Tezuka: The sound team has limited resources, so in many cases, we have them join from the middle of development when we need them, rather than from the beginning. Plus, it’s impossible to imagine what kinds of sounds to create unless the art direction is established to a certain degree.
Kondo: Until now, we've typically joined during the latter half of development, and even if I thought it would be fun for the visuals to change in response to the sound, it wasn't something we could really implement. So I was itching for a chance to do it. In the previous game too, I joined in the final phase of development, so the most I could do was make Goombas jump in time with the background music.
We got involved from the early development stages of this game to come up with gameplay ideas, and the programmers also worked together to create prototypes for sound-related areas.
When you acquire a Wonder Flower, the landscape changes suddenly and dramatically midcourse. That must have had quite an impact on the sound too.
Kondo: Yes, it did. I’ve always wanted to try something along the lines of having the entire course come alive like a musical. To begin with, we tested it out by having Piranha Plants come out of their pipes in sync with the music, and the level designers created a course where the pipes and the platforms move. This went down well with the development team, so we adjusted it so that various enemies and stage elements would move to the rhythm. But the level designers didn’t know much about beat or meter, and the sound team wasn’t familiar with level design (18), so it was hard going.
(18) Designing a course by placing objects and such.
Tezuka: The sound leads and level designers spent a lot of time adjusting that, didn’t they?
Kondo: We held briefing sessions for both parties, and the sound team had a chance to get hands-on with the level design. And by actually stepping into each other’s shoes, we deepened our understanding of each other's areas of expertise.
Sato: You did a lot of tests at the Wonder prototype meeting too, didn’t you? In fact, there were times when a new Wonder gameplay element was born from sound.

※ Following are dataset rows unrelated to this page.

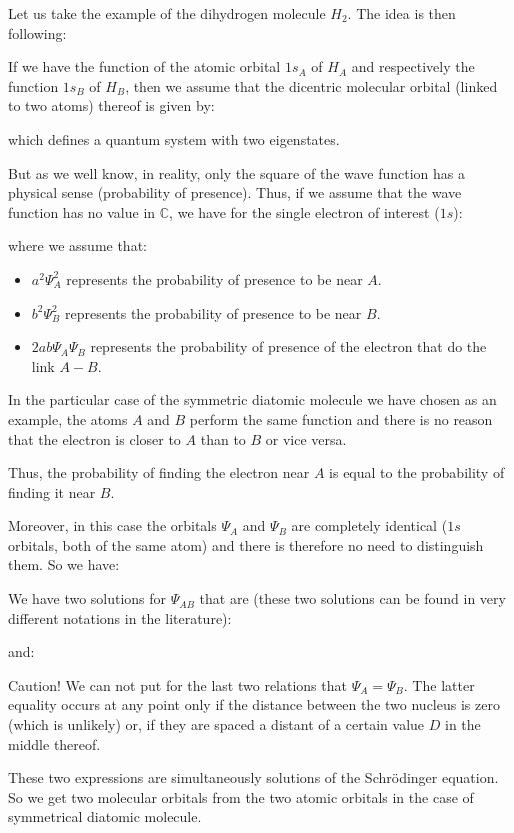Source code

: 	Let us take the example of the dihydrogen molecule $H_2$. The idea is then following:
	
	If we have the function of the atomic orbital $1s_A$ of $H_A$ and respectively the function $1s_B$ of $H_B$, then we assume that the dicentric molecular orbital (linked to two atoms) thereof is given by:
	
	which defines a quantum system with two eigenstates.

	But as we well know, in reality, only the square of the wave function has a physical sense (probability of presence). Thus, if we assume that the wave function has no value in $\mathbb{C}$, we have for the single electron of interest ($1s$):
	
	where we assume that:
	\begin{itemize}
		\item $a^2\Psi_A^2$ represents the probability of presence to be near $A$.
		\item $b^2\Psi_B^2$ represents the probability of presence to be near $B$.
		\item $2ab\Psi_A\Psi_B$ represents the probability of presence of the electron that do the link $A-B$.
	\end{itemize}
	In the particular case of the symmetric diatomic molecule we have chosen as an example, the atoms $A$ and $B$ perform the same function and there is no reason that the electron is closer to $A$ than to $B$ or vice versa.

	Thus, the probability of finding the electron near $A$ is equal to the probability of finding it near $B$.
	
	Moreover, in this case the orbitals $\Psi_A$ and $\Psi_B$ are completely identical ($1s$ orbitals, both of the same atom) and there is therefore no need to distinguish them. So we have:
	
	We have two solutions for $\Psi_{AB}$ that are (these two solutions can be found in very different notations in the literature):
	
	and:
	 
	\begin{tcolorbox}[title=Remark,colframe=black,arc=10pt]
	Caution! We can not put for the last two relations that $\Psi_A=\Psi_B$. The latter equality occurs at any point only if the distance between the two nucleus is zero (which is unlikely) or, if they are spaced a distant of a certain value $D$ in the middle thereof.
	\end{tcolorbox}
	These two expressions are simultaneously solutions of the Schrödinger equation. So we get two molecular orbitals from the two atomic orbitals in the case of symmetrical diatomic molecule.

Kondo: Yes, the “Ninji Jump Party.”
When various things started moving to the music on-screen, it made me want to move along with it too. (Laughs) That’s how we came up with a course where you make your character jump on every fourth beat.
Sato: This was also very well received and gave birth to the Rhythm Jump Badge so that the same thing can be enjoyed on other courses.
Tezuka: We had the theme of creating a foundation for future 2D Mario games, and I actually feel that the changes we've made to our development approach have borne fruit.
I see. So there was a significant change—or indeed a wonder—in the development process, as you applied methods used in 3D Mario games to a 2D Mario game and achieved cross-functional collaboration with the sound team to create new gameplay.